Nella specie il nipote dell’Hanoman, Morabito Francesco, era stato sottoposto a misura cautelare della custodia in carcere perché nei pressi della sua abitazione era stato trovato interrato un bidone plastico contenente circa 27 Kg.
di marijuana che erano stati dal medesimo coltivati. In seguito, era stata intercettata una conversazione ambientale in carcere tra il Morabito ed i suoi parenti,
nel corso della quale l’Hanoman aveva dimostrato di essere a conoscenza
dell’esistenza di un secondo bidone interrato nei pressi del primo, contenente
anch’esso sostanza stupefacente di tipo marijuana ma nel frattempo svuotato, e
si era offerto di trasportarlo altrove. Subito dopo l’intercettazione i carabinieri

Data Udienza: 11/12/2012

fecero una nuova perquisizione e trovarono un secondo bidone vuoto ma con un
forte odore di marijuana.
Hanornan Pasquale, a mezzo dell’avv. Maria Teresa Caccamo, propone
ricorso per cassazione deducendo:
1) violazione dell’art. 73 d.p.R. 309 del 1990, perché il quadro indiziario
nei suoi confronti si fonda solo su due frasi da lui pronunciate nel colloquio in
carcere col nipote Morabito. Tali frasi sono assolutamente non significative. Inoltre il tribunale non ha considerato che il secondo bidone è stato trovato vuoto mentre era ancora in corso il colloquio intercettato. Il relativo svuotamento è
stato poi contestato ad altri familiari del Morabito. Tutti gli indagati avevano
poi negato un suo coinvolgimento. L’accertamento peritale sul bidone ha escluso qualsiasi traccia di sostanza stupefacente.

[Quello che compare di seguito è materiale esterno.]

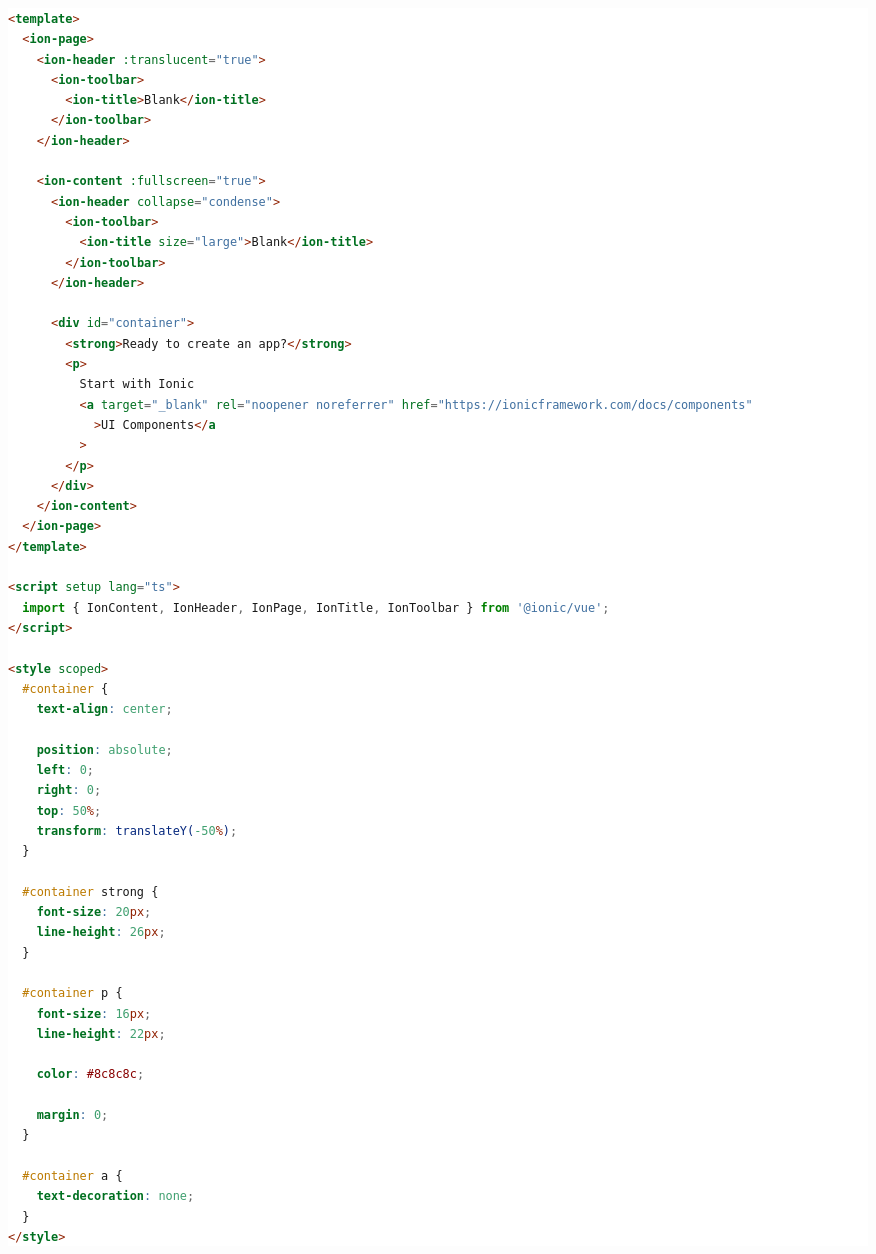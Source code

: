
 ```html
<template>
  <ion-page>
    <ion-header :translucent="true">
      <ion-toolbar>
        <ion-title>Blank</ion-title>
      </ion-toolbar>
    </ion-header>

    <ion-content :fullscreen="true">
      <ion-header collapse="condense">
        <ion-toolbar>
          <ion-title size="large">Blank</ion-title>
        </ion-toolbar>
      </ion-header>

      <div id="container">
        <strong>Ready to create an app?</strong>
        <p>
          Start with Ionic
          <a target="_blank" rel="noopener noreferrer" href="https://ionicframework.com/docs/components"
            >UI Components</a
          >
        </p>
      </div>
    </ion-content>
  </ion-page>
</template>

<script setup lang="ts">
  import { IonContent, IonHeader, IonPage, IonTitle, IonToolbar } from '@ionic/vue';
</script>

<style scoped>
  #container {
    text-align: center;

    position: absolute;
    left: 0;
    right: 0;
    top: 50%;
    transform: translateY(-50%);
  }

  #container strong {
    font-size: 20px;
    line-height: 26px;
  }

  #container p {
    font-size: 16px;
    line-height: 22px;

    color: #8c8c8c;

    margin: 0;
  }

  #container a {
    text-decoration: none;
  }
</style>
```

2) lamenta che il tribunale del riesame ha completamente omesso di esaminare la subordinata invocata derubricazione del reato nella diversa fattispecie
di favoreggiamento reale di cui all’art. 379 cod. pen.
Motivi della decisione
In via preliminare si osserva che l’ordinanza impugnata per ben sei pagine
riproduce fotograficamente ampi stralci delle conversazioni intercettate. Per
questa parte l’ordinanza non può ovviamente essere presa in considerazione in
questa sede perché in tal modo si tenta di eludere il divieto per questa corte di
legittimità di esaminare e valutare direttamente il contenuto delle prove.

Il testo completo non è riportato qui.